Nel XII secolo le opere di Aristotele furono tradotte in latino e cominciarono ad essere studiate all’Università. Nei primi tempi la reazione prevalente fu di ostilità, Aristotele fu infatti ritenuto contrario alle credenze fondamentali del Cristianesimo. In particolare la tesi dell’eternità e della necessità del mondo, contrarie alla credenza della creazione e della libertà dell’uomo. Così come la tesi dell’intelletto, contrastante con il principio della immortalità dell’uomo.
Il primo degli oppositori fu Guglielmo di Alvernia, professore di teologia all’Università di Parigi. La tendenza, graduale, fu, comunque, di affermazione dell’Aristotelismo, nonostante le autorità ecclesiastiche cercarono di impedirne la diffusione.

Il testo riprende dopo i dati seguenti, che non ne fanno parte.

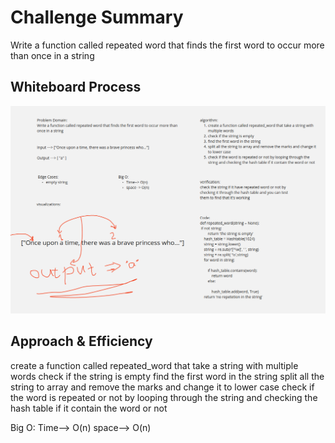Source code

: # Challenge Summary
<!-- Description of the challenge -->
Write a function called repeated word that finds the first word to occur more than once in a string
## Whiteboard Process
<!-- Embedded whiteboard image -->
![](code-challenges/challenge-31.png)
## Approach & Efficiency
<!-- What approach did you take? Why? What is the Big O space/time for this approach? -->
create a function called repeated_word that take a string with multiple words
check if the string is empty
find the first word in the string
split all the string to array and remove the marks and change it to lower case
check if the word is repeated or not by looping through the string and checking the hash table if it contain the word or not

Big O:
Time--> O(n)
space--> O(n)

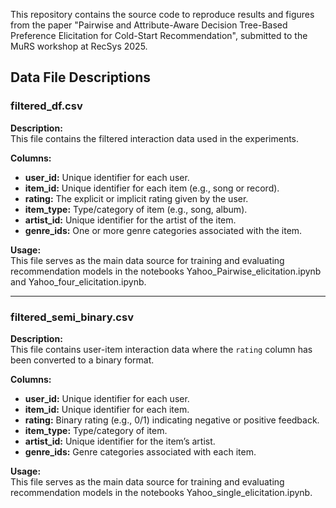 This repository contains the source code to reproduce results and figures from the paper "Pairwise and Attribute-Aware Decision Tree-Based Preference Elicitation for Cold-Start Recommendation", submitted to the MuRS workshop at RecSys 2025.


## Data File Descriptions

### filtered_df.csv
**Description:**  
This file contains the filtered interaction data used in the experiments.

**Columns:**  
- **user_id:** Unique identifier for each user.  
- **item_id:** Unique identifier for each item (e.g., song or record).  
- **rating:** The explicit or implicit rating given by the user.  
- **item_type:** Type/category of item (e.g., song, album).  
- **artist_id:** Unique identifier for the artist of the item.  
- **genre_ids:** One or more genre categories associated with the item.  

**Usage:**  
This file serves as the main data source for training and evaluating recommendation models in the notebooks Yahoo_Pairwise_elicitation.ipynb and Yahoo_four_elicitation.ipynb.

---

### filtered_semi_binary.csv
**Description:**  
This file contains user-item interaction data where the `rating` column has been converted to a binary format.

**Columns:**  
- **user_id:** Unique identifier for each user.  
- **item_id:** Unique identifier for each item.  
- **rating:** Binary rating (e.g., 0/1) indicating negative or positive feedback.  
- **item_type:** Type/category of item.  
- **artist_id:** Unique identifier for the item’s artist.  
- **genre_ids:** Genre categories associated with each item.  

**Usage:**  
This file serves as the main data source for training and evaluating recommendation models in the notebooks Yahoo_single_elicitation.ipynb.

La conseguenza di questa diffusione fu che la Scolastica si irrigidì nelle sue posizioni filo-neoplatoniche e agostiniane, anche se in realtà si tentò di “inserire” nelle tesi scolastiche alcune teorie aristoteliche, pur negandone i principi fondamentali.

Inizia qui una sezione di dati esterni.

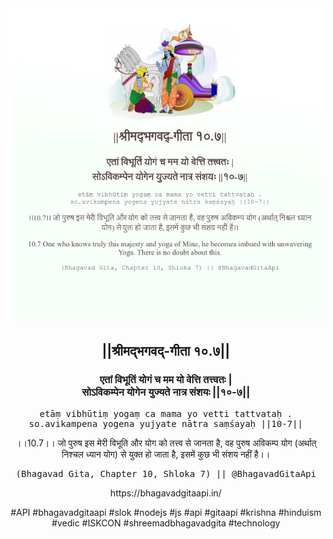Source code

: <img src="../../asset/BG_10_7.png"/>
<center><h2>||श्रीमद्‍भगवद्‍-गीता १०.७||</h2>
<h3>एतां विभूतिं योगं च मम यो वेत्ति तत्त्वतः |<br/>सोऽविकम्पेन योगेन युज्यते नात्र संशयः ||१०-७||</h3>
<pre>etāṃ vibhūtiṃ yogaṃ ca mama yo vetti tattvataḥ .<br/>so.avikampena yogena yujyate nātra saṃśayaḥ ||10-7||</pre>
<p>।।10.7।। जो पुरुष इस मेरी विभूति और योग को तत्त्व से जानता है, वह पुरुष अविकम्प योग (अर्थात् निश्चल ध्यान योग) से युक्त हो जाता है, इसमें कुछ भी संशय नहीं है।।</p>
<pre>(Bhagavad Gita, Chapter 10, Shloka 7) || @BhagavadGitaApi</pre><p>https://bhagavadgitaapi.in/</p><p>#API #bhagavadgitaapi #slok #nodejs #js #api #gitaapi #krishna #hinduism #vedic #ISKCON #shreemadbhagavadgita #technology</p></center>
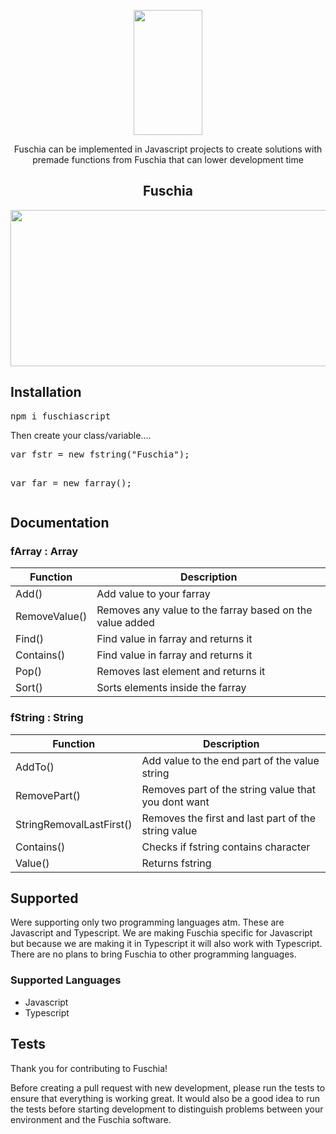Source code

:  <p align="center"><img src="https://i.imgur.com/VeY1tOw.png" width="110" height="200"> </p>
 <p align="center"> Fuschia can be implemented in Javascript projects to create solutions with premade functions from Fuschia that can lower development time</p>
 <h2 align="center"> Fuschia </h2>
 <p align="center"><img src="https://media3.giphy.com/media/DU60iJFgY1QpMY6WD7/giphy.gif" width="540" height="250"> </p>
 
 <h2> Installation</h2>
<pre>
npm i fuschiascript</pre>

<p>Then create your class/variable....</p>
<pre>
var fstr = new fstring("Fuschia");

var far = new farray();</pre>

<h2> Documentation</h2>
 <h3> fArray : Array</h3>
<table>
<thead>
<tr>
<th>Function</th>
<th>Description</th>
</tr>
</thead>
<tbody>
<tr>
<td>Add()</td>
<td>Add value to your farray</td>
</tr>
<tr>
<td>RemoveValue()</td>
<td>Removes any value to the farray based on the value added</td>
</tr>
<tr>
<td>Find()</td>
<td>Find value in farray and returns it</td>
</tr>
<tr>
<td>Contains()</td>
<td>Find value in farray and returns it</td>
</tr>
<tr>
<td>Pop()</td>
<td>Removes last element and returns it</td>
</tr>
<tr>
<td>Sort()</td>
<td>Sorts elements inside the farray</td>
</tr>
 
</tbody>
</table>

 <h3> fString : String</h3>
<table>
<thead>
<tr>
<th>Function</th>
<th>Description</th>
</tr>
</thead>
<tbody>
<tr>
<td>AddTo()</td>
<td>Add value to the end part of the value string</td>
</tr>
<tr>
<td>RemovePart()</td>
<td>Removes part of the string value that you dont want</td>
</tr>
<tr>
<td>StringRemovalLastFirst()</td>
<td>Removes the first and last part of the string value</td>
</tr>
 <tr>
<td>Contains()</td>
<td>Checks if fstring contains character</td>
</tr>
 <tr>
<td>Value()</td>
<td>Returns fstring</td>
</tr>
</tbody>
</table>

<h2> Supported</h2>
 <p>Were supporting only two programming languages atm. These are Javascript and Typescript. We are making Fuschia specific for Javascript but because we are making it in Typescript it will also work with Typescript. There are no plans to bring Fuschia to other programming languages.</p>
  <h3> Supported Languages</h3>
  <ul>
   <li>Javascript</li>
   <li>Typescript</li></ul>
<h2> Tests</h2>
<p>Thank you for contributing to Fuschia!

Before creating a pull request with new development, please run the tests to ensure that everything is working great. It would also be a good idea to run the tests before starting development to distinguish problems between your environment and the Fuschia software. </p>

In tal senso si impegnò Alessandro di Hales che fu il primo rappresentante dell’ordine francescano nell’Università di Parigi. La sua pretesa fu di riassumere l’intera tradizione della Scolastica al fine di arginare l’affermarsi dell’aristotelismo. Un altro celebre oppositore all’aristotelismo fu un certo Roberto Grossatesta che propose un ritorno all’agostinismo e in particolare alla teoria della conoscenza come illuminazione divina: “Come gli occhi del corpo – egli dice – non possono vedere i colori se non sono illuminati dalla luce del sole, così i deboli occhi della mente non vedono nulla se non per luce della Verità somma”. I contenuti più originali del pensiero di Roberto riguardarono però la filosofia naturale. Egli affermò che lo studio della natura dovesse essere fondato sulla matematica. Ritenne, inoltre, che la luce fosse la forma prima dei corpi, cioè la loro essenza corporea. L’analogia proveniva dal fatto che sia la luce che la materia si diffondono nelle tre dimensioni dello spazio.